• Work order:
Print each line of the material again, keeping everything exact.
START Input data
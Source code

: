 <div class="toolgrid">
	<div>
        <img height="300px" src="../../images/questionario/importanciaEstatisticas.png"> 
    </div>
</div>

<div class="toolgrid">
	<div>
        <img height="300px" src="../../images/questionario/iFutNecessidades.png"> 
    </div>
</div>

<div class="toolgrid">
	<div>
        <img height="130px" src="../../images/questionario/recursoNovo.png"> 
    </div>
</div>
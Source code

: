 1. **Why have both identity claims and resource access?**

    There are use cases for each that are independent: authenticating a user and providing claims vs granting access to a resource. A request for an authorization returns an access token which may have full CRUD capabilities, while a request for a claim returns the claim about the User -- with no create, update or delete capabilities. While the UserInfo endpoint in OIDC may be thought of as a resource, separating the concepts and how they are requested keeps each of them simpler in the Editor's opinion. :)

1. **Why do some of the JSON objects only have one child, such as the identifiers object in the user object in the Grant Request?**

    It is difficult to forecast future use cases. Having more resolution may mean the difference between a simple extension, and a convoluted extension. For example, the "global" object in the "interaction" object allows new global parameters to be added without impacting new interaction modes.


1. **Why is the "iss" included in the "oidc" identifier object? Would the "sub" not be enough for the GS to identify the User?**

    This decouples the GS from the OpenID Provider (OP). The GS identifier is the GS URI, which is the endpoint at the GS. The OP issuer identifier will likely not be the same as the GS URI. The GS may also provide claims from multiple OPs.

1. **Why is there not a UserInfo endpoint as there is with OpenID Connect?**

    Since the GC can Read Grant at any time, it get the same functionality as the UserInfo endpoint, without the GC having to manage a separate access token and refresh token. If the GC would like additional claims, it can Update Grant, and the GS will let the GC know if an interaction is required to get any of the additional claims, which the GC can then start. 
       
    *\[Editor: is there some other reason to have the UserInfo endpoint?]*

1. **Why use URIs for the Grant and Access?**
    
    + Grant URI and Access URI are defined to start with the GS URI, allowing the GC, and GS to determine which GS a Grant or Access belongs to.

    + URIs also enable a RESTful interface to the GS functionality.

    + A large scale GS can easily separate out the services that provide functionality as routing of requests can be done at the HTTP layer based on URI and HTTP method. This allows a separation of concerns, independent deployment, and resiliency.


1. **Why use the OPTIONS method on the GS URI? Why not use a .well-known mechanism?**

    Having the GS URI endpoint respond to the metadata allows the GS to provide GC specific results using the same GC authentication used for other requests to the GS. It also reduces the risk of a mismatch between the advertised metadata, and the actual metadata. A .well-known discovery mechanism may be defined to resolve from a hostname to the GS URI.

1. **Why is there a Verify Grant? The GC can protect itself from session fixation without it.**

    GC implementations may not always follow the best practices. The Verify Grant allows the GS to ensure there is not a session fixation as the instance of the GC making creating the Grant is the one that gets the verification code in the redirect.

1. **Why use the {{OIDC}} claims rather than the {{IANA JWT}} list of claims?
END Input data
• Task solution:
Source code

: <div class="toolgrid">
	<div>
        <img height="300px" src="../../images/questionario/importanciaEstatisticas.png"> 
    </div>
</div>

<div class="toolgrid">
	<div>
        <img height="300px" src="../../images/questionario/iFutNecessidades.png"> 
    </div>
</div>

<div class="toolgrid">
	<div>
        <img height="130px" src="../../images/questionario/recursoNovo.png"> 
    </div>
</div>
Source code

: 1. **Why have both identity claims and resource access?**

    There are use cases for each that are independent: authenticating a user and providing claims vs granting access to a resource. A request for an authorization returns an access token which may have full CRUD capabilities, while a request for a claim returns the claim about the User -- with no create, update or delete capabilities. While the UserInfo endpoint in OIDC may be thought of as a resource, separating the concepts and how they are requested keeps each of them simpler in the Editor's opinion. :)

1. **Why do some of the JSON objects only have one child, such as the identifiers object in the user object in the Grant Request?**

    It is difficult to forecast future use cases. Having more resolution may mean the difference between a simple extension, and a convoluted extension. For example, the "global" object in the "interaction" object allows new global parameters to be added without impacting new interaction modes.


1. **Why is the "iss" included in the "oidc" identifier object? Would the "sub" not be enough for the GS to identify the User?**

    This decouples the GS from the OpenID Provider (OP). The GS identifier is the GS URI, which is the endpoint at the GS. The OP issuer identifier will likely not be the same as the GS URI. The GS may also provide claims from multiple OPs.

1. **Why is there not a UserInfo endpoint as there is with OpenID Connect?**

    Since the GC can Read Grant at any time, it get the same functionality as the UserInfo endpoint, without the GC having to manage a separate access token and refresh token. If the GC would like additional claims, it can Update Grant, and the GS will let the GC know if an interaction is required to get any of the additional claims, which the GC can then start. 
       
    *\[Editor: is there some other reason to have the UserInfo endpoint?]*

1. **Why use URIs for the Grant and Access?**
    
    + Grant URI and Access URI are defined to start with the GS URI, allowing the GC, and GS to determine which GS a Grant or Access belongs to.

    + URIs also enable a RESTful interface to the GS functionality.

    + A large scale GS can easily separate out the services that provide functionality as routing of requests can be done at the HTTP layer based on URI and HTTP method. This allows a separation of concerns, independent deployment, and resiliency.


1. **Why use the OPTIONS method on the GS URI? Why not use a .well-known mechanism?**

    Having the GS URI endpoint respond to the metadata allows the GS to provide GC specific results using the same GC authentication used for other requests to the GS. It also reduces the risk of a mismatch between the advertised metadata, and the actual metadata. A .well-known discovery mechanism may be defined to resolve from a hostname to the GS URI.

1. **Why is there a Verify Grant? The GC can protect itself from session fixation without it.**

    GC implementations may not always follow the best practices. The Verify Grant allows the GS to ensure there is not a session fixation as the instance of the GC making creating the Grant is the one that gets the verification code in the redirect.

1. **Why use the {{OIDC}} claims rather than the {{IANA JWT}} list of claims?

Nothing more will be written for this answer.